Abstract
Background
Hypomelanotic and amelanotic melanomas, characterised by little or no pigment, pose significant clinical challenges. These melanomas are difficult to diagnose early, increasing the risk of late detection and poorer outcomes.
Objectives
The objective of this study was to assess the impact of varying lesion pigmentation on the diagnostic accuracy of two deep learning models with distinct architectural structures. CNN1 was a domain-specific model, while CNN2 was a domain generalisable model.
Methods
CNN1 was a 26 class architecture with a pretrained inception v4 backbone, and CNN2 used ImageNet pretrained ResNet-50 as a backbone combined with a transformer. CNN1 was trained on benign and malignant melanocytic lesions, making it more domain-specific, while CNN2 was more domain-generalisable due to its architecture and training on a wider range of lesion classes. The test dataset comprised of 488 images, including 237 pathology-confirmed melanomas and 251 benign melanocytic lesions, predominantly from individuals with Fitzpatrick skin types I and II.
Results
Whilst CNN1 performed better overall (Accuracy 87.7%; AUROC 0.956 vs Accuracy 80.1%; AUROC 0.926) suggesting this is a domain-specific problem, the diagnostic performance of both CNN models revealed a tendency to underestimate the malignancy of lightly pigmented lesions.

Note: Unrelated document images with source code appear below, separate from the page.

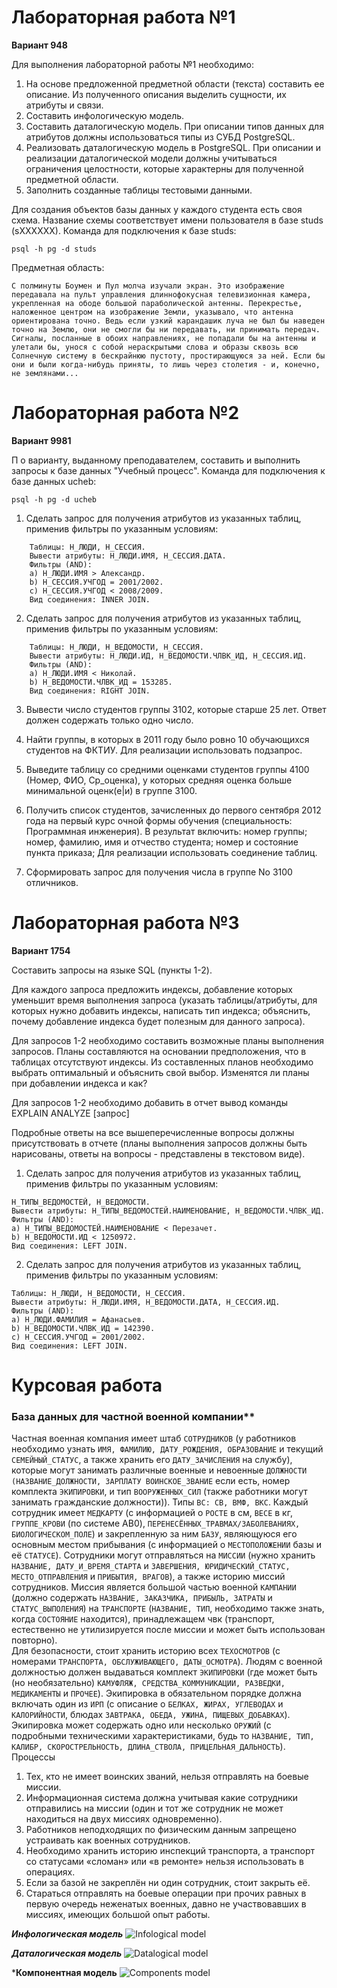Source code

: # Лабораторная работа №1
**Вариант 948**

Для выполнения лабораторной работы №1 необходимо:

1. На основе предложенной предметной области (текста) составить ее описание. Из полученного описания выделить сущности, их атрибуты и связи.
2. Составить инфологическую модель.
3. Составить даталогическую модель. При описании типов данных для атрибутов должны использоваться типы из СУБД PostgreSQL.
4. Реализовать даталогическую модель в PostgreSQL. При описании и реализации даталогической модели должны учитываться ограничения целостности, которые характерны для полученной предметной области.
5. Заполнить созданные таблицы тестовыми данными.

Для создания объектов базы данных у каждого студента есть своя схема. Название схемы соответствует имени пользователя в базе studs (sXXXXXX). Команда для подключения к базе studs:

```psql -h pg -d studs```

Предметная область:

    С полминуты Боумен и Пул молча изучали экран. Это изображение передавала на пульт управления длиннофокусная телевизионная камера, укрепленная на ободе большой параболической антенны. Перекрестье, наложенное центром на изображение Земли, указывало, что антенна ориентирована точно. Ведь если узкий карандашик луча не был бы наведен точно на Землю, они не смогли бы ни передавать, ни принимать передач. Сигналы, посланные в обоих направлениях, не попадали бы на антенны и улетали бы, унося с собой нераскрытыми слова и образы сквозь всю Солнечную систему в бескрайнюю пустоту, простирающуюся за ней. Если бы они и были когда-нибудь приняты, то лишь через столетия - и, конечно, не землянами...

# Лабораторная работа №2
**Вариант 9981**

П
о варианту, выданному преподавателем, составить и выполнить запросы к базе данных "Учебный процесс". Команда для подключения к базе данных ucheb:

```psql -h pg -d ucheb ```

1. Сделать запрос для получения атрибутов из указанных таблиц, применив фильтры по указанным условиям:

```
    Таблицы: Н_ЛЮДИ, Н_СЕССИЯ.
    Вывести атрибуты: Н_ЛЮДИ.ИМЯ, Н_СЕССИЯ.ДАТА.
    Фильтры (AND):
    a) Н_ЛЮДИ.ИМЯ > Александр.
    b) Н_СЕССИЯ.УЧГОД = 2001/2002.
    c) Н_СЕССИЯ.УЧГОД < 2008/2009.
    Вид соединения: INNER JOIN.
```

2. Сделать запрос для получения атрибутов из указанных таблиц, применив фильтры по указанным условиям:

```
    Таблицы: Н_ЛЮДИ, Н_ВЕДОМОСТИ, Н_СЕССИЯ.
    Вывести атрибуты: Н_ЛЮДИ.ИД, Н_ВЕДОМОСТИ.ЧЛВК_ИД, Н_СЕССИЯ.ИД.
    Фильтры (AND):
    a) Н_ЛЮДИ.ИМЯ < Николай.
    b) Н_ВЕДОМОСТИ.ЧЛВК_ИД = 153285.
    Вид соединения: RIGHT JOIN.
```

3. Вывести число студентов группы 3102, которые старше 25 лет. Ответ должен содержать только одно число.

4. Найти группы, в которых в 2011 году было ровно 10 обучающихся студентов на ФКТИУ. Для реализации использовать подзапрос.
5. Выведите таблицу со средними оценками студентов группы 4100 (Номер, ФИО, Ср_оценка), у которых средняя оценка больше минимальной оценк(е|и) в группе 3100.
6. Получить список студентов, зачисленных до первого сентября 2012 года на первый курс очной формы обучения (специальность: Программная инженерия). В результат включить:
    номер группы;
    номер, фамилию, имя и отчество студента;
    номер и состояние пункта приказа;
    Для реализации использовать соединение таблиц.
7. Сформировать запрос для получения числа в группе No 3100 отличников.

# Лабораторная работа №3
**Вариант 1754**

Составить запросы на языке SQL (пункты 1-2).

Для каждого запроса предложить индексы, добавление которых уменьшит время выполнения запроса (указать таблицы/атрибуты, для которых нужно добавить индексы, написать тип индекса; объяснить, почему добавление индекса будет полезным для данного запроса).

Для запросов 1-2 необходимо составить возможные планы выполнения запросов. Планы составляются на основании предположения, что в таблицах отсутствуют индексы. Из составленных планов необходимо выбрать оптимальный и объяснить свой выбор.
Изменятся ли планы при добавлении индекса и как?

Для запросов 1-2 необходимо добавить в отчет вывод команды EXPLAIN ANALYZE [запрос]

Подробные ответы на все вышеперечисленные вопросы должны присутствовать в отчете (планы выполнения запросов должны быть нарисованы, ответы на вопросы - представлены в текстовом виде).

1. Сделать запрос для получения атрибутов из указанных таблиц, применив фильтры по указанным условиям:
```
Н_ТИПЫ_ВЕДОМОСТЕЙ, Н_ВЕДОМОСТИ.
Вывести атрибуты: Н_ТИПЫ_ВЕДОМОСТЕЙ.НАИМЕНОВАНИЕ, Н_ВЕДОМОСТИ.ЧЛВК_ИД.
Фильтры (AND):
a) Н_ТИПЫ_ВЕДОМОСТЕЙ.НАИМЕНОВАНИЕ < Перезачет.
b) Н_ВЕДОМОСТИ.ИД < 1250972.
Вид соединения: LEFT JOIN.
```
2. Сделать запрос для получения атрибутов из указанных таблиц, применив фильтры по указанным условиям:
```
Таблицы: Н_ЛЮДИ, Н_ВЕДОМОСТИ, Н_СЕССИЯ.
Вывести атрибуты: Н_ЛЮДИ.ИМЯ, Н_ВЕДОМОСТИ.ДАТА, Н_СЕССИЯ.ИД.
Фильтры (AND):
a) Н_ЛЮДИ.ФАМИЛИЯ = Афанасьев.
b) Н_ВЕДОМОСТИ.ЧЛВК_ИД = 142390.
c) Н_СЕССИЯ.УЧГОД = 2001/2002.
Вид соединения: LEFT JOIN.
```

# Курсовая работа
### База данных для частной военной компании**

Частная военная компания имеет штаб `СОТРУДНИКОВ` (у работников необходимо узнать `ИМЯ, ФАМИЛИЮ, ДАТУ_РОЖДЕНИЯ, ОБРАЗОВАНИЕ` и текущий `СЕМЕЙНЫЙ_СТАТУС`, а также хранить его `ДАТУ_ЗАЧИСЛЕНИЯ` на службу), которые могут занимать различные военные и невоенные `ДОЛЖНОСТИ (НАЗВАНИЕ_ДОЛЖНОСТИ, ЗАРПЛАТУ ВОИНСКОЕ_ЗВАНИЕ` если есть, номер комплекта `ЭКИПИРОВКИ`, и тип `ВООРУЖЕННЫХ_СИЛ` (также работники могут занимать гражданские должности)). 
Типы `ВС: СВ, ВМФ, ВКС`.
Каждый сотрудник имеет `МЕДКАРТУ` (с информацией о `РОСТЕ` в см, `ВЕСЕ` в кг, `ГРУППЕ_КРОВИ` (по системе AB0), `ПЕРЕНЕСЁННЫХ_ТРАВМАХ/ЗАБОЛЕВАНИЯХ, БИОЛОГИЧЕСКОМ_ПОЛЕ`) и закрепленную за ним `БАЗУ`, являющуюся его основным местом прибывания (с информацией о `МЕСТОПОЛОЖЕНИИ` базы и её  `СТАТУСЕ`). 
Сотрудники могут отправляться на `МИССИИ` (нужно хранить `НАЗВАНИЕ, ДАТУ_И_ВРЕМЯ_СТАРТА` и `ЗАВЕРШЕНИЯ, ЮРИДИЧЕСКИЙ_СТАТУС, МЕСТО_ОТПРАВЛЕНИЯ` и `ПРИБЫТИЯ, ВРАГОВ`), а также историю миссий сотрудников. 
Миссия является большой частью военной `КАМПАНИИ` (должно содержать `НАЗВАНИЕ, ЗАКАЗЧИКА, ПРИБЫЛЬ, ЗАТРАТЫ` и `СТАТУС_ВЫПОЛЕНИЯ`) на `ТРАНСПОРТЕ` (`НАЗВАНИЕ, ТИП`, необходимо также знать, когда `СОСТОЯНИЕ` находится), принадлежащем чвк (транспорт, естественно не утилизируется после миссии и может быть использован повторно).  
Для безопасности, стоит хранить историю всех `ТЕХОСМОТРОВ` (с номерами `ТРАНСПОРТА, ОБСЛУЖИВАЮЩЕГО, ДАТЫ_ОСМОТРА`).
Людям с военной должностью должен выдаваться комплект `ЭКИПИРОВКИ` (где может быть (но необязательно) `КАМУФЛЯЖ, СРЕДСТВА_КОММУНИКАЦИИ, РАЗВЕДКИ, МЕДИКАМЕНТЫ` и `ПРОЧЕЕ`). 
Экипировка в обязательном порядке должна включать один из `ИРП` (с описание о `БЕЛКАХ, ЖИРАХ, УГЛЕВОДАХ` и `КАЛОРИЙНОСТИ`, блюдах `ЗАВТРАКА, ОБЕДА, УЖИНА, ПИЩЕВЫХ_ДОБАВКАХ`). 
Экипировка может содержать одно или несколько `ОРУЖИЙ` (с подробными техническими характеристиками, будь то `НАЗВАНИЕ, ТИП, КАЛИБР, СКОРОСТРЕЛЬНОСТЬ, ДЛИНА_СТВОЛА, ПРИЦЕЛЬНАЯ_ДАЛЬНОСТЬ`).
Процессы
1.	Тех, кто не имеет воинских званий, нельзя отправлять на боевые миссии.
2.	Информационная система должна учитывая какие сотрудники отправились на миссии (один и тот же сотрудник не может находиться на двух миссиях одновременно).
3.	Работников неподходящих по физическим данным запрещено устраивать как военных сотрудников.
4.	Необходимо хранить историю инспекций транспорта, а транспорт со статусами «сломан» или «в ремонте» нельзя использовать в операциях.
5.	Если за базой не закреплён ни один сотрудник, стоит закрыть её.
6.	Стараться отправлять на боевые операции при прочих равных в первую очередь неженатых военных, давно не участвовавших в миссиях, имеющих большой опыт работы. 

***Инфологическая модель***
![Infological model](course-04.09.20/docs/infological.jpg)

***Даталогическая модель***
![Datalogical model](course-04.09.20/docs/datalogical.jpg)

***Компонентная модель**
![Components model](course-04.09.20/docs/system.png)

Grad-CAM heatmaps provided insight into the decision-making processes of the models, indicating potential areas for improvement in their training.
Conclusions
This study highlights the critical need for careful consideration of model architecture to enable more accurate recognition of hypomelanotic and amelanotic melanomas to avoid compounding the risk of false negative reassurance.